Could you write out, exactly, every line from the top of the data through the line holding "## Requirements"? Omit the pictures.

══ DATA TO EXAMINE ══

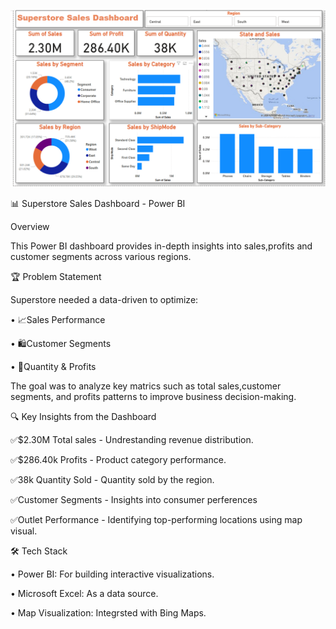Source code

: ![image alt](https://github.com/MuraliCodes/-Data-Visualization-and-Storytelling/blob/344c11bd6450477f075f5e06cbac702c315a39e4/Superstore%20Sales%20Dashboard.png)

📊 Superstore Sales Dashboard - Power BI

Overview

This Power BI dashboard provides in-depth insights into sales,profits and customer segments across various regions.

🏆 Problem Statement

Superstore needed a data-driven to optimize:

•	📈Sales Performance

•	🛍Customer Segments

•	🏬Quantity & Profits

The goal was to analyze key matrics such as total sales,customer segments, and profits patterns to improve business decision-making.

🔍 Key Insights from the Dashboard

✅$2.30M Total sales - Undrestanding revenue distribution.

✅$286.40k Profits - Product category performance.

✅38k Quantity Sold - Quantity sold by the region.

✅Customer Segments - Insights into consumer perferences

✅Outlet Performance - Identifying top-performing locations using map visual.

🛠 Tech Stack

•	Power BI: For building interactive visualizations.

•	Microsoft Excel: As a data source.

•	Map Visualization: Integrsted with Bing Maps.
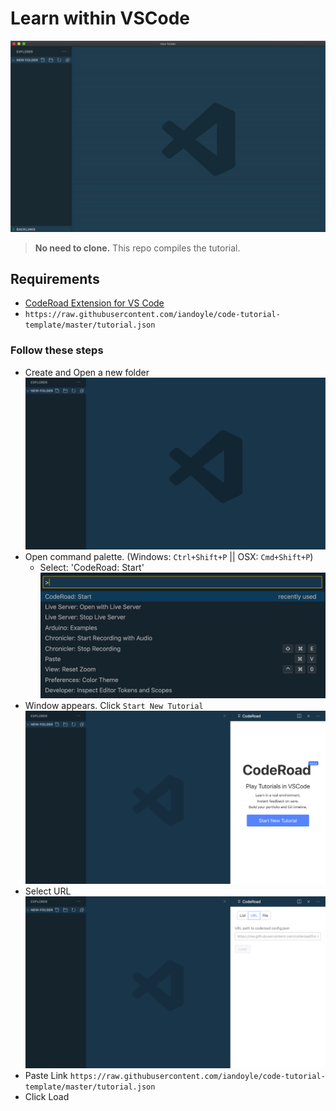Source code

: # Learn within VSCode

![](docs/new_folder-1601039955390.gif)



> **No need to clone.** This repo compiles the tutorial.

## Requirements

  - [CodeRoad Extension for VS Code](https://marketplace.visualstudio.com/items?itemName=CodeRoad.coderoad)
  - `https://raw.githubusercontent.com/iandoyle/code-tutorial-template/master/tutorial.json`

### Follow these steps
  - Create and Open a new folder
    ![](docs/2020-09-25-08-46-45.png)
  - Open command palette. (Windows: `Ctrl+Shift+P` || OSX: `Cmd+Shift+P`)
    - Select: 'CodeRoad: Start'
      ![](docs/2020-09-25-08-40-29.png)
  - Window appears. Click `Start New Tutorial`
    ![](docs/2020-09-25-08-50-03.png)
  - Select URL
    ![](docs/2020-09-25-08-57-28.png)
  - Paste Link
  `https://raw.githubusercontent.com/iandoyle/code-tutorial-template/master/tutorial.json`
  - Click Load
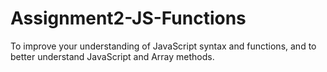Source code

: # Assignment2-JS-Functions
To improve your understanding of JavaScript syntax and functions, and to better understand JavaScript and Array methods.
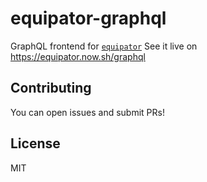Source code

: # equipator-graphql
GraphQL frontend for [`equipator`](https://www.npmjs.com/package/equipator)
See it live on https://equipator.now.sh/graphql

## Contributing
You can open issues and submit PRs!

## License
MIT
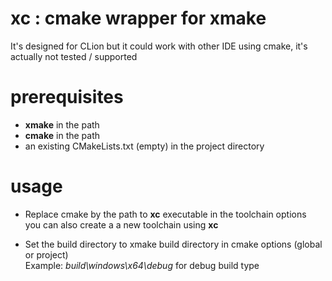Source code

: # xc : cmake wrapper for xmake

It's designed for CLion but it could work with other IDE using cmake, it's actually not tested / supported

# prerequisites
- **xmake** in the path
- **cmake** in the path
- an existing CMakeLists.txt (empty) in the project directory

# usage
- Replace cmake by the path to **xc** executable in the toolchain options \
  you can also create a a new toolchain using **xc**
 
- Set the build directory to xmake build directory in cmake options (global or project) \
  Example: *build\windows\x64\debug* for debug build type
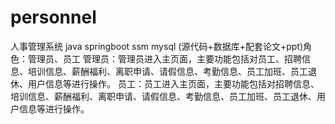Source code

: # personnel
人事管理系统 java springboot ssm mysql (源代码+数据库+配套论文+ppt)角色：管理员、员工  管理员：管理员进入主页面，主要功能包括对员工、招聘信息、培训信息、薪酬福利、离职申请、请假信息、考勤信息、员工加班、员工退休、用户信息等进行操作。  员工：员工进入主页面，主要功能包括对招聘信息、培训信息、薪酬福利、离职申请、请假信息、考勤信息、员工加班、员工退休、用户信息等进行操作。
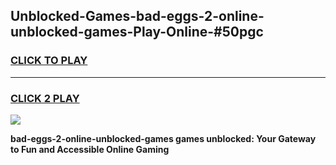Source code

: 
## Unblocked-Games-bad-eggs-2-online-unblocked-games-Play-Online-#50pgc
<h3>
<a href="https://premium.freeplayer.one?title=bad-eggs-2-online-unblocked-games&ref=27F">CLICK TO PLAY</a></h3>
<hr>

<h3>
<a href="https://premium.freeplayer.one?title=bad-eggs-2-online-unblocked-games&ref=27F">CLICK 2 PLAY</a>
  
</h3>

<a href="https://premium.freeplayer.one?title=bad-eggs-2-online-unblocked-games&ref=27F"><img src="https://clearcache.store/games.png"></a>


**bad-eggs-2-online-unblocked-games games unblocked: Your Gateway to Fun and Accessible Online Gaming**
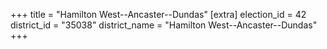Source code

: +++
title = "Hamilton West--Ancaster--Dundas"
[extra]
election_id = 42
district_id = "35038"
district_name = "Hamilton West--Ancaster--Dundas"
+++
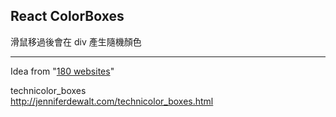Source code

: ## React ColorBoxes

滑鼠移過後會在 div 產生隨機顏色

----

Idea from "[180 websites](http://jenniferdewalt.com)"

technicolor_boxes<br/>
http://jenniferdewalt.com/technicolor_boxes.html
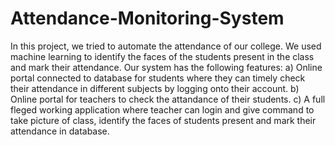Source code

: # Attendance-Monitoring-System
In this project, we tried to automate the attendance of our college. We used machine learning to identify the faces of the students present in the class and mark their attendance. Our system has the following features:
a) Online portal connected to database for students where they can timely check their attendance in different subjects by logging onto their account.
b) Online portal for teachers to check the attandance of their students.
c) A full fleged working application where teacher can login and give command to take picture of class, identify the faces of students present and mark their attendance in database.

═══

# [RESULT OF THIS EXERCISE]
Source code

: ![image alt](https://github.com/MuraliCodes/-Data-Visualization-and-Storytelling/blob/344c11bd6450477f075f5e06cbac702c315a39e4/Superstore%20Sales%20Dashboard.png)

📊 Superstore Sales Dashboard - Power BI

Overview

This Power BI dashboard provides in-depth insights into sales,profits and customer segments across various regions.

🏆 Problem Statement

Superstore needed a data-driven to optimize:

•	📈Sales Performance

•	🛍Customer Segments

•	🏬Quantity & Profits

The goal was to analyze key matrics such as total sales,customer segments, and profits patterns to improve business decision-making.

🔍 Key Insights from the Dashboard

✅$2.30M Total sales - Undrestanding revenue distribution.

✅$286.40k Profits - Product category performance.

✅38k Quantity Sold - Quantity sold by the region.

✅Customer Segments - Insights into consumer perferences

✅Outlet Performance - Identifying top-performing locations using map visual.

🛠 Tech Stack

•	Power BI: For building interactive visualizations.

•	Microsoft Excel: As a data source.

•	Map Visualization: Integrsted with Bing Maps.
Source code

: # Learn within VSCode

![](docs/new_folder-1601039955390.gif)



> **No need to clone.** This repo compiles the tutorial.

## Requirements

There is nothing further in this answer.